Each entry below must come back exactly as written, without its pictures.
** Opening Input for this task block **
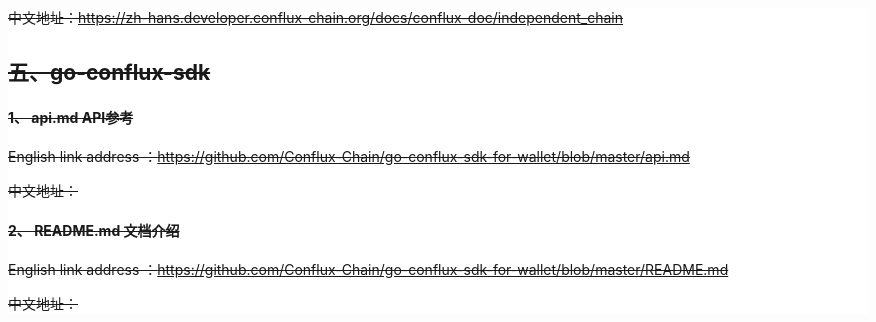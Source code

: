 ~~中文地址：https://zh-hans.developer.conflux-chain.org/docs/conflux-doc/independent_chain~~

## ~~五、go-conflux-sdk~~

#### ~~1、 api.md API参考~~
~~English link address ：https://github.com/Conflux-Chain/go-conflux-sdk-for-wallet/blob/master/api.md~~

~~中文地址：~~

#### ~~2、 README.md 文档介绍~~
~~English link address ：https://github.com/Conflux-Chain/go-conflux-sdk-for-wallet/blob/master/README.md~~

~~中文地址：~~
** Closing Input for this task block **
**Completed exercise:**
Source code

: ~~中文地址：https://zh-hans.developer.conflux-chain.org/docs/conflux-doc/independent_chain~~

## ~~五、go-conflux-sdk~~

#### ~~1、 api.md API参考~~
~~English link address ：https://github.com/Conflux-Chain/go-conflux-sdk-for-wallet/blob/master/api.md~~

~~中文地址：~~

#### ~~2、 README.md 文档介绍~~
~~English link address ：https://github.com/Conflux-Chain/go-conflux-sdk-for-wallet/blob/master/README.md~~

~~中文地址：~~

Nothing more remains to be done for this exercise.